Member of the New Caledonian Territorial Assembly
- In office 1977–1979
- Constituency: South

Member of the National Assembly for Paris's 4th constituency
- In office 23 July 2009 – 16 June 2012
- Preceded by: Pierre Lellouche

Personal details
- Born: 15 May 1942 (age 83) Toulon, France
- Party: Radical Party UDI
- Profession: Pediatrician

= Edwige Antier =

French paediatrician and politician (born 1942)

Edwige Antier (born 15 May 1942) is a French paediatrician and former politician. She was one of two women elected to the Territorial Assembly of New Caledonia in 1977, the territory's first female legislators. She served in the French National Assembly as a representative of Paris's 4th constituency.

==Biography==
Antier was born in Toulon in 1942. After an internship at the Assistance Publique – Hôpitaux de Paris, she moved to New Caledonia in 1972, where she worked as a paediatrician and became a member of the territory's Council of the Order of Physicians.

She also became involved in politics and headed the Union for the Renewal of New Caledonia party for the 1977 elections. Considered a party of right-wing intelligentsia, it won a single seat in the South constituency, taken by Antier-Lagarde. Alongside Marie-Paule Serve, she became one of the first two women in the Territorial Assembly. She was elected vice president of the Assembly, and became president of the Health Commission.

In 1979 she returned to France, she worked at the Baudelocque maternity hospital and in a private maternity hospital, as well as practicing at a medical office in Paris. She also started a broadcasting career, joining France Inter in 1981 and then France Info from 1987. She also published several books for parents.

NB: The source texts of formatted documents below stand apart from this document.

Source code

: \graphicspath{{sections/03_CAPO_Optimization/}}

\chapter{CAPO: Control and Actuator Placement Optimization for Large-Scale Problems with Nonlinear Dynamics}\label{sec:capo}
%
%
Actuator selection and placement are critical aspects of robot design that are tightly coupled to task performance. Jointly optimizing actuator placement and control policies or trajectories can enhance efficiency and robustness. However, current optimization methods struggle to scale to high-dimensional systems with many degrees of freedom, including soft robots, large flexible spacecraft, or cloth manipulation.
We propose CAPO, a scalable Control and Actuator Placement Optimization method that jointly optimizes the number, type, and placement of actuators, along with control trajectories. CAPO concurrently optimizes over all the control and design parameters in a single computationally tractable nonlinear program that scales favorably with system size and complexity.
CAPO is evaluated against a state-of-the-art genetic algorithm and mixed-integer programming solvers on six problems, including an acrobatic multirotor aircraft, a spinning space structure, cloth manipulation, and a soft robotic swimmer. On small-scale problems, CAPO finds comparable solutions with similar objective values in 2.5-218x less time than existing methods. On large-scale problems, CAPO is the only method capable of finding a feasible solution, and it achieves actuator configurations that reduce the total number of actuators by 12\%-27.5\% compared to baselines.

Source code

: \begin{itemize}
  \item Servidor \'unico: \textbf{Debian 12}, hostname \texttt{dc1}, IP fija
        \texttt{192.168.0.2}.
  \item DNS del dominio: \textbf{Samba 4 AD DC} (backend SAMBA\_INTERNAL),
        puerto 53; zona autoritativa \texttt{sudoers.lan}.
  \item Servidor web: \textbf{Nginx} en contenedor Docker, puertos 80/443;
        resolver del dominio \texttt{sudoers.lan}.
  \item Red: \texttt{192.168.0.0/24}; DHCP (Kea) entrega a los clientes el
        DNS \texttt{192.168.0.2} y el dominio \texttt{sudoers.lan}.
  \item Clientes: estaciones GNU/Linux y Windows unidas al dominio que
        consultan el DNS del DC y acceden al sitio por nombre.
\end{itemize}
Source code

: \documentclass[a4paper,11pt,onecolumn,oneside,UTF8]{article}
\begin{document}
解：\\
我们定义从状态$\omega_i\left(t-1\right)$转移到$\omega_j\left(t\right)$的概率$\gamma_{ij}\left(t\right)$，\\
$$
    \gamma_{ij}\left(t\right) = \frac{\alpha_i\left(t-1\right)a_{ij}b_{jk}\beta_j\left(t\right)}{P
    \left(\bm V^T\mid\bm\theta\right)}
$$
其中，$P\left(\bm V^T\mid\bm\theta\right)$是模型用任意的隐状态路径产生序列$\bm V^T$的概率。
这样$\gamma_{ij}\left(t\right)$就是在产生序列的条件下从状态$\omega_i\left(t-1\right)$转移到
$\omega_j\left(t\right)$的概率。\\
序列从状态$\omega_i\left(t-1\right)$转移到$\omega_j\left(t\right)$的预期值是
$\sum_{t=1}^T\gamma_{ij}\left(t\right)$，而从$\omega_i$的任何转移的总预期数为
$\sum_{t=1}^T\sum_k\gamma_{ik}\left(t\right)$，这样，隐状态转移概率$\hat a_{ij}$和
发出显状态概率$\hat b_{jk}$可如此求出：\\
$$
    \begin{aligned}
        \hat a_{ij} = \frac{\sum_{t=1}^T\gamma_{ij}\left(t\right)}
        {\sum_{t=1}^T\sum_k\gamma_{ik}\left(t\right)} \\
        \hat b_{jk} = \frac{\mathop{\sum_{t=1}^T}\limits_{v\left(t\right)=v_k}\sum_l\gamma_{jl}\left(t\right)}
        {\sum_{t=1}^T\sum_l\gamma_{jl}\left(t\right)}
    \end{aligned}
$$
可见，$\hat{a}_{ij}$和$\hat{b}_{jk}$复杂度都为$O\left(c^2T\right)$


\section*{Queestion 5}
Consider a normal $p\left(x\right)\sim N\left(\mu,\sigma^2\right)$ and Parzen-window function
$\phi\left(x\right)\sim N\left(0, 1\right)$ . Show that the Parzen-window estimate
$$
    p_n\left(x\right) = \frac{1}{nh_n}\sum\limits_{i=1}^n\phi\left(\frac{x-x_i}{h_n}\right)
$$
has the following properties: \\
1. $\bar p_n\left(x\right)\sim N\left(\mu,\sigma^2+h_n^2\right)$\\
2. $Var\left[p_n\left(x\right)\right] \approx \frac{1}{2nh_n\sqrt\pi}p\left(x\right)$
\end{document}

In 2001, she became a member of the board of directors of the Assistance Publique – Hôpitaux de Paris. In the same year she was elected as a city councillor in Paris, serving until 2008. In the 2007 National Assembly elections, she was elected as a substitute for Union for a Popular Movement deputy Pierre Lellouche. After Lellouche was made Secretary of State for European Affairs, Antier became a full member of the National Assembly in July 2009. She became a member of the Social Affairs Commission, and authored a bill aiming to abolish corporal punishment for children. After losing her seat in the 2012 elections, she was a founder member of the Union of Democrats and Independents.